◆ WORK TASK
Each record that follows should be transcribed word for word.

(TASK INPUT Opens)

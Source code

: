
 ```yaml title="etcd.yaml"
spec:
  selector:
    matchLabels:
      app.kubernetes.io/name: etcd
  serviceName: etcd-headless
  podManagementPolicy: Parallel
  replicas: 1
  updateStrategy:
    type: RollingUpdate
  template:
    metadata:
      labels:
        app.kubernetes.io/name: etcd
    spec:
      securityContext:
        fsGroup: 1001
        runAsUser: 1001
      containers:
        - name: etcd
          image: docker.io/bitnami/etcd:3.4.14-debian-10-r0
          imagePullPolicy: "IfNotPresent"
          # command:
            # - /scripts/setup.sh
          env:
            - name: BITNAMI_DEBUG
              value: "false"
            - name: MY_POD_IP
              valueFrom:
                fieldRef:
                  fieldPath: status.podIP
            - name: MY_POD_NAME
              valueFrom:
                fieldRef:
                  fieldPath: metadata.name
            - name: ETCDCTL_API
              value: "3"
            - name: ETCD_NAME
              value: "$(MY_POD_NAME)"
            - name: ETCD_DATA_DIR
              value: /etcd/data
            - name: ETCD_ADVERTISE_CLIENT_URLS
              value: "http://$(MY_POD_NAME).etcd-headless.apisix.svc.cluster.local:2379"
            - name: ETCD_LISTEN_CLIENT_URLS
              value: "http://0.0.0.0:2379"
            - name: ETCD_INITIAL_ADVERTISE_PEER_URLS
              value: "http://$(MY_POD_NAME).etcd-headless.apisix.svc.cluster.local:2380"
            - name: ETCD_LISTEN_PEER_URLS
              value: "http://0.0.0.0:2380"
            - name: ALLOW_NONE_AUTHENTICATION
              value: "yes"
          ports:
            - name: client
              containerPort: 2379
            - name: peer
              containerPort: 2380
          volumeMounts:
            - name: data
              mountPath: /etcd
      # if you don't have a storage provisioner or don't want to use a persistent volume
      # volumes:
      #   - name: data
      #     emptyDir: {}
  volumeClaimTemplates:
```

(TASK INPUT Closes)

◆ EXERCISE ANSWER
Source code

:
 ```yaml title="etcd.yaml"
spec:
  selector:
    matchLabels:
      app.kubernetes.io/name: etcd
  serviceName: etcd-headless
  podManagementPolicy: Parallel
  replicas: 1
  updateStrategy:
    type: RollingUpdate
  template:
    metadata:
      labels:
        app.kubernetes.io/name: etcd
    spec:
      securityContext:
        fsGroup: 1001
        runAsUser: 1001
      containers:
        - name: etcd
          image: docker.io/bitnami/etcd:3.4.14-debian-10-r0
          imagePullPolicy: "IfNotPresent"
          # command:
            # - /scripts/setup.sh
          env:
            - name: BITNAMI_DEBUG
              value: "false"
            - name: MY_POD_IP
              valueFrom:
                fieldRef:
                  fieldPath: status.podIP
            - name: MY_POD_NAME
              valueFrom:
                fieldRef:
                  fieldPath: metadata.name
            - name: ETCDCTL_API
              value: "3"
            - name: ETCD_NAME
              value: "$(MY_POD_NAME)"
            - name: ETCD_DATA_DIR
              value: /etcd/data
            - name: ETCD_ADVERTISE_CLIENT_URLS
              value: "http://$(MY_POD_NAME).etcd-headless.apisix.svc.cluster.local:2379"
            - name: ETCD_LISTEN_CLIENT_URLS
              value: "http://0.0.0.0:2379"
            - name: ETCD_INITIAL_ADVERTISE_PEER_URLS
              value: "http://$(MY_POD_NAME).etcd-headless.apisix.svc.cluster.local:2380"
            - name: ETCD_LISTEN_PEER_URLS
              value: "http://0.0.0.0:2380"
            - name: ALLOW_NONE_AUTHENTICATION
              value: "yes"
          ports:
            - name: client
              containerPort: 2379
            - name: peer
              containerPort: 2380
          volumeMounts:
            - name: data
              mountPath: /etcd
      # if you don't have a storage provisioner or don't want to use a persistent volume
      # volumes:
      #   - name: data
      #     emptyDir: {}
  volumeClaimTemplates:
```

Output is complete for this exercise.